Petro ha encontrado al culpable y sabe, o cree saber, cómo desactivarlo. El neoliberalismo, dice, contempla la sociedad como una suma de sujetos o átomos que actúan libre y racionalmente en un mercado. Eso, en teoría, deberían aumentar el bienestar general, pero la realidad es que ha destruido el medio ambiente y nos ha dejado varios pasos más acerca de la muerte. Por eso no hay más remedio de aplicar una solución rápida y contundente, que implica aumentar el poder público a escala global y forzar al capital a hacer lo que libremente no va a hacer, que es transitar hacia una economía descarbonizada.

El capitalismo y la libertad individual son, en definitiva, parte del problema, y la solución pasa por desmitificar al individuo y entenderlo no como átomo sino como parte de algo más grande, la sociedad, el pueblo, la masa, y limitar y planificar la actividad económica.
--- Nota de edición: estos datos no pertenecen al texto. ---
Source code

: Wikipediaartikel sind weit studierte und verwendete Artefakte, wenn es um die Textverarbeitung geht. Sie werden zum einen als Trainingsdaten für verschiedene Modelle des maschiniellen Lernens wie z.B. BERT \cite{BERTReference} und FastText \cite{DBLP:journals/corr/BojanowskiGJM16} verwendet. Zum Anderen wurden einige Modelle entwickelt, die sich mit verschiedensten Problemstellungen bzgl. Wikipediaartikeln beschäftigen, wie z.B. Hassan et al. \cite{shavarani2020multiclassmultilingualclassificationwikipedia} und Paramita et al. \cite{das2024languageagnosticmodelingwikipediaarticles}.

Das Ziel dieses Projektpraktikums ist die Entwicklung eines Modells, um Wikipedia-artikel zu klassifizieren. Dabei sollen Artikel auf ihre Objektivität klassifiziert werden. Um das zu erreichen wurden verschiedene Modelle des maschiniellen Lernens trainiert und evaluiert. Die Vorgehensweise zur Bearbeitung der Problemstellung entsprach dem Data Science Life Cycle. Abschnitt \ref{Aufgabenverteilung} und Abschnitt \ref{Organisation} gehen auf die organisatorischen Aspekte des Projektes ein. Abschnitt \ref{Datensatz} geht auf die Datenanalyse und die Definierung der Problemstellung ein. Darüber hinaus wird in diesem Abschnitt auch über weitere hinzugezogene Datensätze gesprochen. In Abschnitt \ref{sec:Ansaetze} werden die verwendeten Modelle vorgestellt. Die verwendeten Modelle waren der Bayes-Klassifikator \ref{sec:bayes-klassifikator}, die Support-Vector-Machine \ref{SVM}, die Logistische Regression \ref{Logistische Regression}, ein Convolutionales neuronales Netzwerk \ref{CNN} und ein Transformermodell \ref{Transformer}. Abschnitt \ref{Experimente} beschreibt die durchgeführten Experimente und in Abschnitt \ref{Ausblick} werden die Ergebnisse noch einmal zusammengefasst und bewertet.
La lucha contra el capitalismo ya no es roja sino verde, y tiene la ventaja de que no pretende redimir a una clase social sino a la especie entera. En Colombia Petro ha emprendido una guerra contra la explotación de recursos fósiles, a pesar del criterio técnico que recomienda un transición menos abrupta. ¿Cómo van a reemplazarse esos ingresos fiscales? La pregunta resulta obscena si lo que está en juego es la salvación de la vida humana. Y lo mismo con la reforma de las pensiones o cualquier otro asunto. Bajo el horizonte de la extinción, ¿cómo preocuparse por minucias?, ¿cómo no reformular las prioridades, abandonar los instintos de lucro y dejar todo en manos del gobierno? En definitiva, ¿cómo no seguir ciegamente a Petro para que nos salve de nosotros mismos y de los vicios egoístas que han pavimentado la vía al infierno?

El neoliberalismo estaba en casa

Este es el tipo de liderazgo para el que estaba destinado Petro. El mal absoluto es una causa a la altura de su intelecto, de la visión que tiene de sí mismo, de su belleza moral. El gran problema es que mientras fantaseaba con salvar a la humanidad, un sujeto racional actuó libremente y en beneficio propio para adueñarse dineros ilícitos. Para su desgracia, ese átomo neoliberal estaba en casa, y esos dineros acabaron presuntamente en su campaña.

En esa contradicción se resume la tragedia de Petro: la grandilocuencia y la ambición de propósitos contrastan con la imposibilidad de controlar lo más cercano e inmediato. Quiere planificar la economía mundial y no puede supervisar los dineros de su campaña. Quiere la paz total y en lo que va del año Indepaz ha reportado 57 masacres. Quiere una cobertura en salud y antepone la ideología a un sistema que lleva 30 años reformándose y mejorando. Quiere crear una OTAN que proteja el Amazonas y no puede garantizar la seguridad en las carreteras. Quiere redimir al pueblo y el 49% de los colombianos –según encuesta de Gallup- preferiría irse del país. Quiere entablar una negociación con el ELN y los proyectos sociales (PNIS y PDET) que se fijaron con la firma de la paz con las FARC siguen a la deriva. Quiere promover la unidad nacional y no logra afianzar su gabinete de ministros.

Petro se exalta con la visión del absoluto, la totalidad, la justicia universal, la salvación y redención humanas, con el fin del egoísmo y la acumulación capitalista, pero lo pequeño y concreto se le escapa. Aunque siempre se identificó con el coronel Aureliano Buendía, en realidad se parece más a Remedios, la bella. La retórica lo envuelve en sábanas que se elevan hasta el cielo, donde ya no tiene que preocuparse por el diagnóstico empírico de los problemas, las políticas públicas, la ejecución y el seguimiento de los programas, ni siquiera por los compromisos y los horarios, porque en ese reino basta y sobra con tener la idea más hermosa, el propósito más noble, la moral más pura. Allí Petro reina, mientras la economía se estanca, los grupos ilegales avanzan y el país se le viene abajo.